WORK REQUIRED:
Please retype the records below exactly as they appear, leaving out every picture.

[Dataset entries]
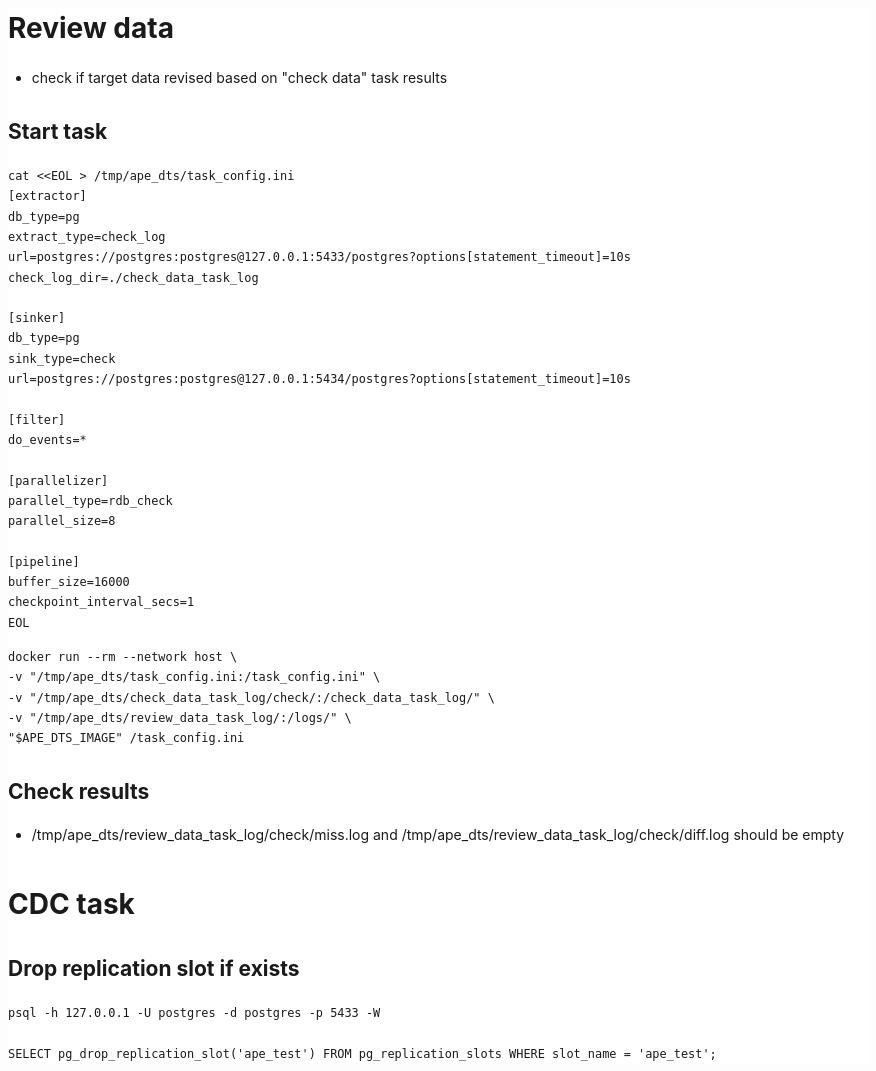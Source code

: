 # Review data
- check if target data revised based on "check data" task results

## Start task
```
cat <<EOL > /tmp/ape_dts/task_config.ini
[extractor]
db_type=pg
extract_type=check_log
url=postgres://postgres:postgres@127.0.0.1:5433/postgres?options[statement_timeout]=10s
check_log_dir=./check_data_task_log

[sinker]
db_type=pg
sink_type=check
url=postgres://postgres:postgres@127.0.0.1:5434/postgres?options[statement_timeout]=10s

[filter]
do_events=*

[parallelizer]
parallel_type=rdb_check
parallel_size=8

[pipeline]
buffer_size=16000
checkpoint_interval_secs=1
EOL
```

```
docker run --rm --network host \
-v "/tmp/ape_dts/task_config.ini:/task_config.ini" \
-v "/tmp/ape_dts/check_data_task_log/check/:/check_data_task_log/" \
-v "/tmp/ape_dts/review_data_task_log/:/logs/" \
"$APE_DTS_IMAGE" /task_config.ini 
```

## Check results
- /tmp/ape_dts/review_data_task_log/check/miss.log and /tmp/ape_dts/review_data_task_log/check/diff.log should be empty

# CDC task

## Drop replication slot if exists
```
psql -h 127.0.0.1 -U postgres -d postgres -p 5433 -W

SELECT pg_drop_replication_slot('ape_test') FROM pg_replication_slots WHERE slot_name = 'ape_test';
```

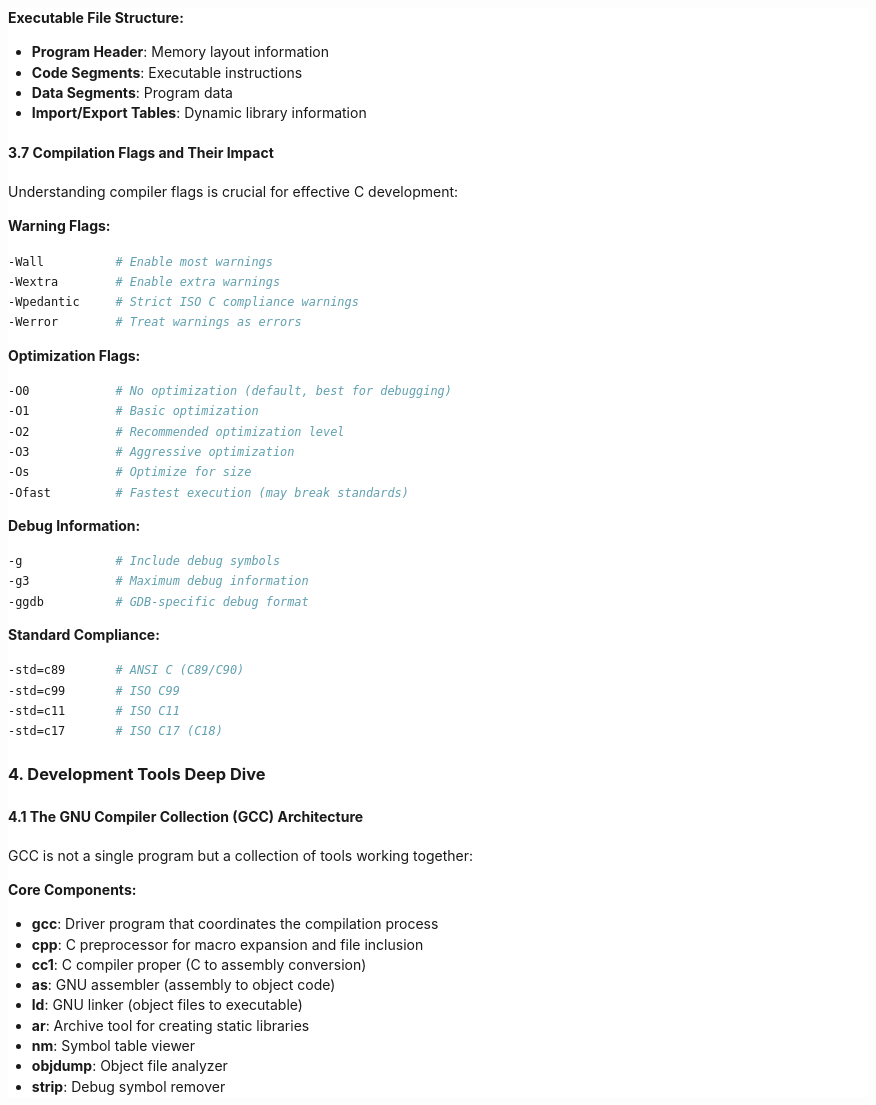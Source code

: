 **Executable File Structure:**
- **Program Header**: Memory layout information
- **Code Segments**: Executable instructions
- **Data Segments**: Program data
- **Import/Export Tables**: Dynamic library information

#### 3.7 Compilation Flags and Their Impact

Understanding compiler flags is crucial for effective C development:

**Warning Flags:**
```bash
-Wall          # Enable most warnings
-Wextra        # Enable extra warnings
-Wpedantic     # Strict ISO C compliance warnings
-Werror        # Treat warnings as errors
```

**Optimization Flags:**
```bash
-O0            # No optimization (default, best for debugging)
-O1            # Basic optimization
-O2            # Recommended optimization level
-O3            # Aggressive optimization
-Os            # Optimize for size
-Ofast         # Fastest execution (may break standards)
```

**Debug Information:**
```bash
-g             # Include debug symbols
-g3            # Maximum debug information
-ggdb          # GDB-specific debug format
```

**Standard Compliance:**
```bash
-std=c89       # ANSI C (C89/C90)
-std=c99       # ISO C99
-std=c11       # ISO C11
-std=c17       # ISO C17 (C18)
```

### 4. Development Tools Deep Dive

#### 4.1 The GNU Compiler Collection (GCC) Architecture

GCC is not a single program but a collection of tools working together:

**Core Components:**
- **gcc**: Driver program that coordinates the compilation process
- **cpp**: C preprocessor for macro expansion and file inclusion
- **cc1**: C compiler proper (C to assembly conversion)
- **as**: GNU assembler (assembly to object code)
- **ld**: GNU linker (object files to executable)
- **ar**: Archive tool for creating static libraries
- **nm**: Symbol table viewer
- **objdump**: Object file analyzer
- **strip**: Debug symbol remover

PROBLEM SOLUTION:
Source code

: # Review data
- check if target data revised based on "check data" task results

## Start task
```
cat <<EOL > /tmp/ape_dts/task_config.ini
[extractor]
db_type=pg
extract_type=check_log
url=postgres://postgres:postgres@127.0.0.1:5433/postgres?options[statement_timeout]=10s
check_log_dir=./check_data_task_log

[sinker]
db_type=pg
sink_type=check
url=postgres://postgres:postgres@127.0.0.1:5434/postgres?options[statement_timeout]=10s

[filter]
do_events=*

[parallelizer]
parallel_type=rdb_check
parallel_size=8

[pipeline]
buffer_size=16000
checkpoint_interval_secs=1
EOL
```

```
docker run --rm --network host \
-v "/tmp/ape_dts/task_config.ini:/task_config.ini" \
-v "/tmp/ape_dts/check_data_task_log/check/:/check_data_task_log/" \
-v "/tmp/ape_dts/review_data_task_log/:/logs/" \
"$APE_DTS_IMAGE" /task_config.ini 
```

## Check results
- /tmp/ape_dts/review_data_task_log/check/miss.log and /tmp/ape_dts/review_data_task_log/check/diff.log should be empty

# CDC task

## Drop replication slot if exists
```
psql -h 127.0.0.1 -U postgres -d postgres -p 5433 -W

SELECT pg_drop_replication_slot('ape_test') FROM pg_replication_slots WHERE slot_name = 'ape_test';
```

Source code

: **Executable File Structure:**
- **Program Header**: Memory layout information
- **Code Segments**: Executable instructions
- **Data Segments**: Program data
- **Import/Export Tables**: Dynamic library information

#### 3.7 Compilation Flags and Their Impact

Understanding compiler flags is crucial for effective C development:

**Warning Flags:**
```bash
-Wall          # Enable most warnings
-Wextra        # Enable extra warnings
-Wpedantic     # Strict ISO C compliance warnings
-Werror        # Treat warnings as errors
```

**Optimization Flags:**
```bash
-O0            # No optimization (default, best for debugging)
-O1            # Basic optimization
-O2            # Recommended optimization level
-O3            # Aggressive optimization
-Os            # Optimize for size
-Ofast         # Fastest execution (may break standards)
```

**Debug Information:**
```bash
-g             # Include debug symbols
-g3            # Maximum debug information
-ggdb          # GDB-specific debug format
```

**Standard Compliance:**
```bash
-std=c89       # ANSI C (C89/C90)
-std=c99       # ISO C99
-std=c11       # ISO C11
-std=c17       # ISO C17 (C18)
```

### 4. Development Tools Deep Dive

#### 4.1 The GNU Compiler Collection (GCC) Architecture

GCC is not a single program but a collection of tools working together:

**Core Components:**
- **gcc**: Driver program that coordinates the compilation process
- **cpp**: C preprocessor for macro expansion and file inclusion
- **cc1**: C compiler proper (C to assembly conversion)
- **as**: GNU assembler (assembly to object code)
- **ld**: GNU linker (object files to executable)
- **ar**: Archive tool for creating static libraries
- **nm**: Symbol table viewer
- **objdump**: Object file analyzer
- **strip**: Debug symbol remover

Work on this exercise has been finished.